XCP-ng
    • Categories
    • Recent
    • Tags
    • Popular
    • Users
    • Groups
    • Register
    • Login

    Non-server CPU compatibility - Ryzen and Intel

    Scheduled Pinned Locked Moved Compute
    111 Posts 17 Posters 55.7k Views 16 Watching
    Loading More Posts
    • Oldest to Newest
    • Newest to Oldest
    • Most Votes
    Reply
    • Reply as topic
    Log in to reply
    This topic has been deleted. Only users with topic management privileges can see it.
    • olivierlambertO Offline
      olivierlambert Vates 🪐 Co-Founder CEO
      last edited by olivierlambert

      So I installed Linux Mint 21.1 on my Zen4 setup, using a Debian 11 template, with 4vCPUs and 4GiB RAM and 40GiB virtual disk:

      • the ISO booted on the OS is less than 1 minute (likely 20 secs)
      • the installation itself was 5/6 minutes long tops

      After the install, booting the OS took around 15 seconds (to get to the login)

      Note: I'm using a cheap Kingston 120GiB SSD, not even an NVMe.

      edit: I had to do bash /mnt/Linux/install.sh -d debian -m 11 to install the tools, but that's it.

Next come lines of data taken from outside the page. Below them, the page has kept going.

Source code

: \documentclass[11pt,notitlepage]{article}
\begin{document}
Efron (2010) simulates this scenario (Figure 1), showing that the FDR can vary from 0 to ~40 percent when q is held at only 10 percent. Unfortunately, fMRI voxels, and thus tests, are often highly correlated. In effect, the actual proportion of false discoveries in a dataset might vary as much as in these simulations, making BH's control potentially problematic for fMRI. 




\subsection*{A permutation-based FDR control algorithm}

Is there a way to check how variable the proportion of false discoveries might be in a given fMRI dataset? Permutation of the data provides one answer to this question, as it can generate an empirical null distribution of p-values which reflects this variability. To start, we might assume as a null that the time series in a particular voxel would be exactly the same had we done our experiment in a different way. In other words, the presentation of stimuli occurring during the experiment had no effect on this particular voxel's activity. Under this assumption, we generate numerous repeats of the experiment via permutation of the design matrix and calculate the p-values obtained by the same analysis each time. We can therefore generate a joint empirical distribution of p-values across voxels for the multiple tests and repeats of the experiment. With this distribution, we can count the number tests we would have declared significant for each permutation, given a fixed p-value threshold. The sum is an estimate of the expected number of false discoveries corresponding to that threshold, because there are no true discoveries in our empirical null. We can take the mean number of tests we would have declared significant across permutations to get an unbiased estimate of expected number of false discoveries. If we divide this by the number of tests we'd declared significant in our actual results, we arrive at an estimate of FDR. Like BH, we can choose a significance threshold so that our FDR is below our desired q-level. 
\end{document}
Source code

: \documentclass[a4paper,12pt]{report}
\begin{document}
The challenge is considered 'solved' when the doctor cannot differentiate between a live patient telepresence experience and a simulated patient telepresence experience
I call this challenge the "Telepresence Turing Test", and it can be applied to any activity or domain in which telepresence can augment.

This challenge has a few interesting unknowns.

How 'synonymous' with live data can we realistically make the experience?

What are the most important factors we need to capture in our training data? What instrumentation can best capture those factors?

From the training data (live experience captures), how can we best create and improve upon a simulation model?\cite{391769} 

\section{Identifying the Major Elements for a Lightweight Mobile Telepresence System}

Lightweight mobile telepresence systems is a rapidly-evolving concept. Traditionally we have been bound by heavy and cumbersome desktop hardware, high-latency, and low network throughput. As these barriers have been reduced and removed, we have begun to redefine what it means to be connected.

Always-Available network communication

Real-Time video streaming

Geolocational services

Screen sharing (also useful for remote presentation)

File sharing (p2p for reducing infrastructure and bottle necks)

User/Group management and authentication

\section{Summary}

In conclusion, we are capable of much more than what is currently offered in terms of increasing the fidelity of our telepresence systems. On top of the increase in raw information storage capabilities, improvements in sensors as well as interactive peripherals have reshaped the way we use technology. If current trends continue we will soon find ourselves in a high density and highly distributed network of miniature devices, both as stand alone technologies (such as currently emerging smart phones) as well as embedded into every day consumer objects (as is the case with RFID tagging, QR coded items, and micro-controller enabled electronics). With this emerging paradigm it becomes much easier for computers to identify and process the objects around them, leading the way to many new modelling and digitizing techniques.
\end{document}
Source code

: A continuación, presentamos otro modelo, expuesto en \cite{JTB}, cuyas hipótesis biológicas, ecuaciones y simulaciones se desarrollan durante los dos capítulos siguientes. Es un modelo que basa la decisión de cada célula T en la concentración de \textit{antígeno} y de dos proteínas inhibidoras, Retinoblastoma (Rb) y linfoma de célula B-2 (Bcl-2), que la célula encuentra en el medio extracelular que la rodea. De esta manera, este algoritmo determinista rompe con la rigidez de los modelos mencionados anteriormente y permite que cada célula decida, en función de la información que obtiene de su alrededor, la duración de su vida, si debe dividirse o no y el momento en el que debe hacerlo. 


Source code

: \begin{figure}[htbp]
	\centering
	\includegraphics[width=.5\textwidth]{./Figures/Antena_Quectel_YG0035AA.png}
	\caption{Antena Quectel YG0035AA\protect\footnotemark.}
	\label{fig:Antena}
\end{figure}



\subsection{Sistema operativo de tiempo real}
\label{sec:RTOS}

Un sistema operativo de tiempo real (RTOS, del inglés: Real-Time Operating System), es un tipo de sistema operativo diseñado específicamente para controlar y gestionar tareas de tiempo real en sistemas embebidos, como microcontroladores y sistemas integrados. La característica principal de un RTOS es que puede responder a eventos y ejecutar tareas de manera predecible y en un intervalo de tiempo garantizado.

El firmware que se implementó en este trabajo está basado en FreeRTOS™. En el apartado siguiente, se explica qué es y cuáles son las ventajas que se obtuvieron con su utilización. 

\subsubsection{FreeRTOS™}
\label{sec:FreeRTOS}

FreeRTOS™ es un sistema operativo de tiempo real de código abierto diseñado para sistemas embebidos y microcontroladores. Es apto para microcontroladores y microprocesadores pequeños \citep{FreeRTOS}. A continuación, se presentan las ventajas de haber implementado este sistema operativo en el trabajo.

      1 Reply Last reply Reply Quote 0
      • olivierlambertO Offline
        olivierlambert Vates 🪐 Co-Founder CEO
        last edited by

        So it's likely an issue with your physical machine (buggy BIOS? thing not enabled?). I would start by the usual dmesg in the dom0, and also a xl dmesg.

        1 Reply Last reply Reply Quote 0
        • M Offline
          mgales
          last edited by

          Thanks @olivierlambert for going to those lengths to recreate the same steps that I had done.
          It's good to know that the new generation of Ryzen processors and motherboards should work without issues for most.
          I appreciate the time you spent - it's beyond what I expected.

          I'll try your suggestions with dmesg, experiment with BIOS settings, and do the install to a regular hard drive for starters. I'm not familiar with dmesg, but I'll read up on that - looks like it could reveal boot issues.

          It puzzles me why the only issues I'm having are with Linux VMs on my hardware, but hopefully I can figure out what's causing it. Forgot to mention that I had updated to the latest BIOS update from Asus before doing this install, but it didn't change the behavior from what I was experiencing prior to the update.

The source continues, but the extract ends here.